■ Exercise goal: Find and return every line of the data that contains the word "toggler".

═════ Available records ═════

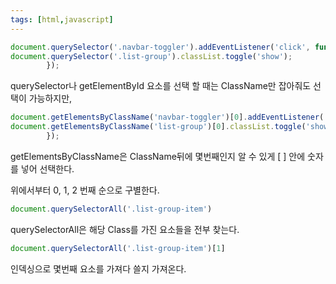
 ```yaml
---
tags: [html,javascript]
---
```

```jsx
document.querySelector('.navbar-toggler').addEventListener('click', function(){
document.querySelector('.list-group').classList.toggle('show');
        });
```

querySelector나 getElementById 요소를 선택 할 때는 ClassName만 잡아줘도 선택이 가능하지만,

```jsx
document.getElementsByClassName('navbar-toggler')[0].addEventListener('click', function(){
document.getElementsByClassName('list-group')[0].classList.toggle('show');
        });
```

getElementsByClassName은 ClassName뒤에 몇번째인지 알 수 있게 [ ] 안에 숫자를 넣어 선택한다.

위에서부터 0, 1, 2 번째 순으로 구별한다.

```jsx
document.querySelectorAll('.list-group-item')
```

querySelectorAll은 해당 Class를 가진 요소들을 전부 찾는다.

```jsx
document.querySelectorAll('.list-group-item')[1]
```

인덱싱으로 몇번째 요소를 가져다 쓸지 가져온다.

═════

■ Response to the task:
document.querySelector('.navbar-toggler').addEventListener('click', function(){
document.getElementsByClassName('navbar-toggler')[0].addEventListener('click', function(){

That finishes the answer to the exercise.